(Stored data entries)
-- Opening Marker --

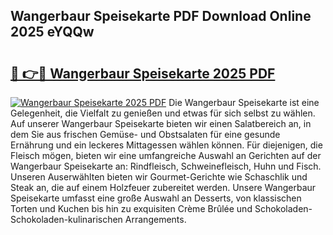 ## Wangerbaur Speisekarte PDF Download Online 2025 eYQQw

# <h2><a href="http://gcbmas.nevu.top/?p=Wangerbaur+Speisekarte">🔗 👉🔴 Wangerbaur Speisekarte 2025 PDF</a></h2>

[![Wangerbaur Speisekarte 2025 PDF](https://i.imgur.com/dBaPXMq.png)](http://gcbmas.nevu.top/?p=Wangerbaur+Speisekarte)
Die Wangerbaur Speisekarte ist eine Gelegenheit, die Vielfalt zu genießen und etwas für sich selbst zu wählen. Auf unserer Wangerbaur Speisekarte bieten wir einen Salatbereich an, in dem Sie aus frischen Gemüse- und Obstsalaten für eine gesunde Ernährung und ein leckeres Mittagessen wählen können. Für diejenigen, die Fleisch mögen, bieten wir eine umfangreiche Auswahl an Gerichten auf der Wangerbaur Speisekarte an: Rindfleisch, Schweinefleisch, Huhn und Fisch. Unseren Auserwählten bieten wir Gourmet-Gerichte wie Schaschlik und Steak an, die auf einem Holzfeuer zubereitet werden. Unsere Wangerbaur Speisekarte umfasst eine große Auswahl an Desserts, von klassischen Torten und Kuchen bis hin zu exquisiten Crème Brûlée und Schokoladen-Schokoladen-kulinarischen Arrangements.
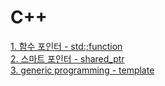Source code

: # C++

[1. 함수 포인터 - std:;function](/contents/languages/Cpp/function_pointer.md)  
[2. 스마트 포인터 - shared_ptr](/contents/languages/Cpp/smart_pointer.md)  
[3. generic programming - template](/contents/languages/Cpp/template.md)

-- Closing Marker --

Transcribe every line from the one with "[![Wangerbaur Speisekarte 2025" to the last line of the records above, exactly, excluding pictures.

§ Solution for this task:
[![Wangerbaur Speisekarte 2025 PDF](https://i.imgur.com/dBaPXMq.png)](http://gcbmas.nevu.top/?p=Wangerbaur+Speisekarte)
Die Wangerbaur Speisekarte ist eine Gelegenheit, die Vielfalt zu genießen und etwas für sich selbst zu wählen. Auf unserer Wangerbaur Speisekarte bieten wir einen Salatbereich an, in dem Sie aus frischen Gemüse- und Obstsalaten für eine gesunde Ernährung und ein leckeres Mittagessen wählen können. Für diejenigen, die Fleisch mögen, bieten wir eine umfangreiche Auswahl an Gerichten auf der Wangerbaur Speisekarte an: Rindfleisch, Schweinefleisch, Huhn und Fisch. Unseren Auserwählten bieten wir Gourmet-Gerichte wie Schaschlik und Steak an, die auf einem Holzfeuer zubereitet werden. Unsere Wangerbaur Speisekarte umfasst eine große Auswahl an Desserts, von klassischen Torten und Kuchen bis hin zu exquisiten Crème Brûlée und Schokoladen-Schokoladen-kulinarischen Arrangements.
Source code

: # C++

[1. 함수 포인터 - std:;function](/contents/languages/Cpp/function_pointer.md)  
[2. 스마트 포인터 - shared_ptr](/contents/languages/Cpp/smart_pointer.md)  
[3. generic programming - template](/contents/languages/Cpp/template.md)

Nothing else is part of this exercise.